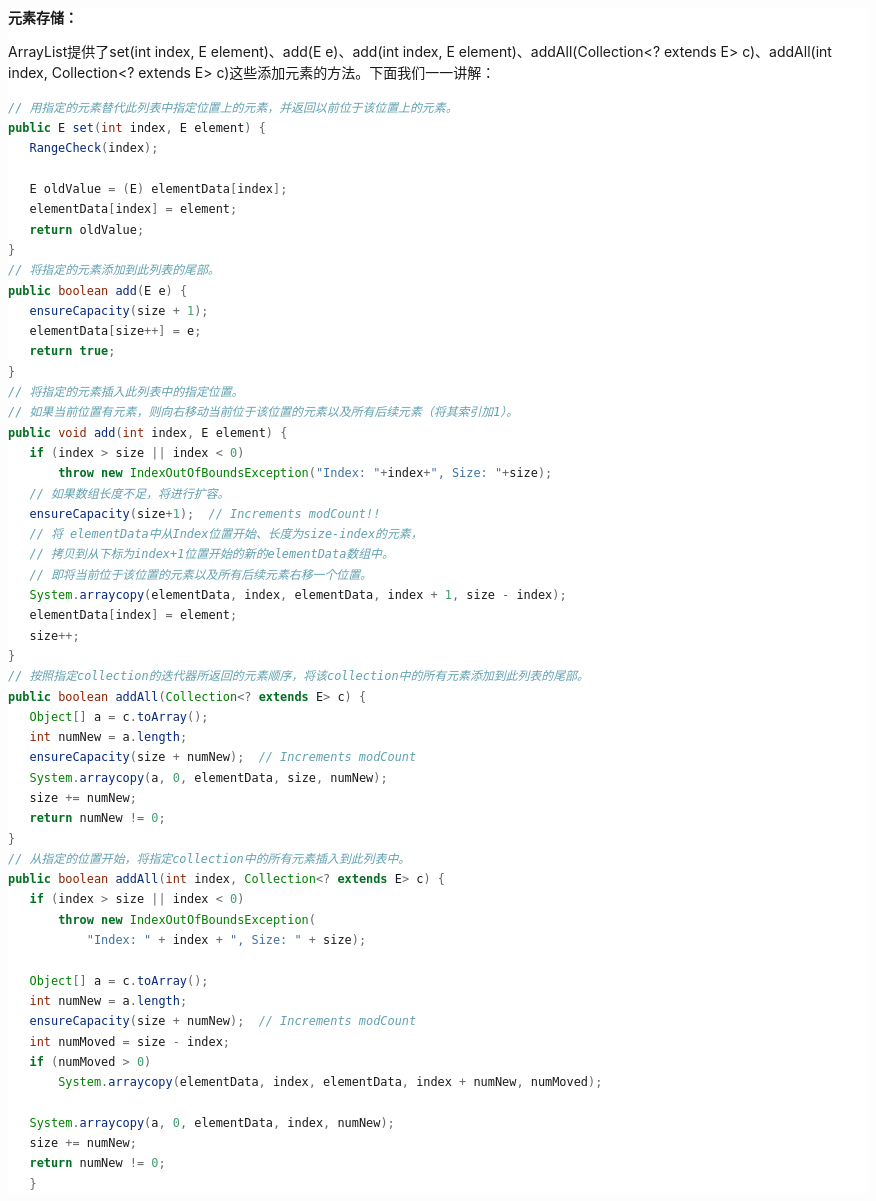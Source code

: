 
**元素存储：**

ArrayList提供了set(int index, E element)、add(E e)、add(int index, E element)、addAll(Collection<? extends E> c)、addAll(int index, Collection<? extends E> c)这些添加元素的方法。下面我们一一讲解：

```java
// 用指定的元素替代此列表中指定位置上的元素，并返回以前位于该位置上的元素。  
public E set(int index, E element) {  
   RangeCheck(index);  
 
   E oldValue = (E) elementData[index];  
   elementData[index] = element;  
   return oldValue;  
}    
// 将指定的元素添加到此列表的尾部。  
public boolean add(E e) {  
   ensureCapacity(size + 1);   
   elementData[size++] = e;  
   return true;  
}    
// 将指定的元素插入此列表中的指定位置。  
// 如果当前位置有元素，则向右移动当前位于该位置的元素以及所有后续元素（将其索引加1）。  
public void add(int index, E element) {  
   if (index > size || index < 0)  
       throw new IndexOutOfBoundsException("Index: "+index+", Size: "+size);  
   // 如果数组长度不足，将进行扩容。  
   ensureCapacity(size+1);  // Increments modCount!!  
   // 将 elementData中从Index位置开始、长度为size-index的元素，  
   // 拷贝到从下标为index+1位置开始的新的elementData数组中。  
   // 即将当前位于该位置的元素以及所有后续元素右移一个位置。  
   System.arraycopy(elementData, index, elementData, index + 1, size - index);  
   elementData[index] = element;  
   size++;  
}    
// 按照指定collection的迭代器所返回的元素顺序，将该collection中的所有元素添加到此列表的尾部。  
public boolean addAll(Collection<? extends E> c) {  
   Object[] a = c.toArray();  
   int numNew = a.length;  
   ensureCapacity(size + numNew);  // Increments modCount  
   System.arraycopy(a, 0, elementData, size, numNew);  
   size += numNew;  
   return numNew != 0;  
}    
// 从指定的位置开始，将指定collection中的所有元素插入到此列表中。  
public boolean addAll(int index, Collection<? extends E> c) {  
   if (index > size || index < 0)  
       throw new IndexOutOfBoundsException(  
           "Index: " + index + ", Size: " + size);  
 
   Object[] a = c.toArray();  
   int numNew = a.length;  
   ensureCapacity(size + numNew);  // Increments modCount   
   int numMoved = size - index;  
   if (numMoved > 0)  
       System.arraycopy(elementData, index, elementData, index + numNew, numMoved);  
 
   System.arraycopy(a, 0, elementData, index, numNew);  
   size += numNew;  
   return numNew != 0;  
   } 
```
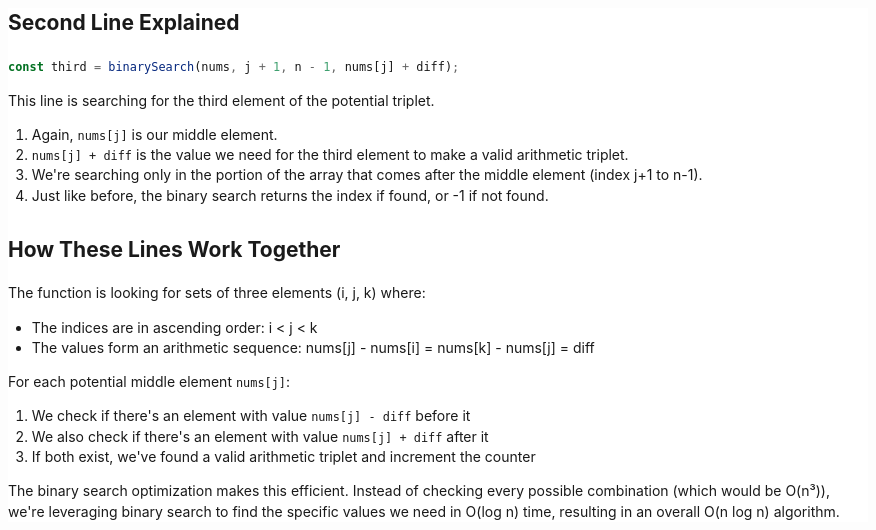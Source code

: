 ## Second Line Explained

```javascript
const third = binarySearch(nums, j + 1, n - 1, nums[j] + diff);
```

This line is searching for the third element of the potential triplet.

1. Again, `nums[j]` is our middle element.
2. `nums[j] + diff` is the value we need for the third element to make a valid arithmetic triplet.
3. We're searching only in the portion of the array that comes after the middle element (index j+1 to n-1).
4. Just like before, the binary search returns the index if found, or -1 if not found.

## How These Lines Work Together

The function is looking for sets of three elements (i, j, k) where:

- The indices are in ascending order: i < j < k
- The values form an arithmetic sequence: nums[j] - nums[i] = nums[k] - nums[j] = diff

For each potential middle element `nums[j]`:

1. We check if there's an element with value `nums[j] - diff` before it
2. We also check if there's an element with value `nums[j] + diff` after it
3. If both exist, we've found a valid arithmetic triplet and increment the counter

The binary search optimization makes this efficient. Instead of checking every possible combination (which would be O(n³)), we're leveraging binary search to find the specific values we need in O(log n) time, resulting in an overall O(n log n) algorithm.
——————————
▶ Assigned task: The number of lines in the data that hold "modCount" is all that should be given.

▶ Solution: 3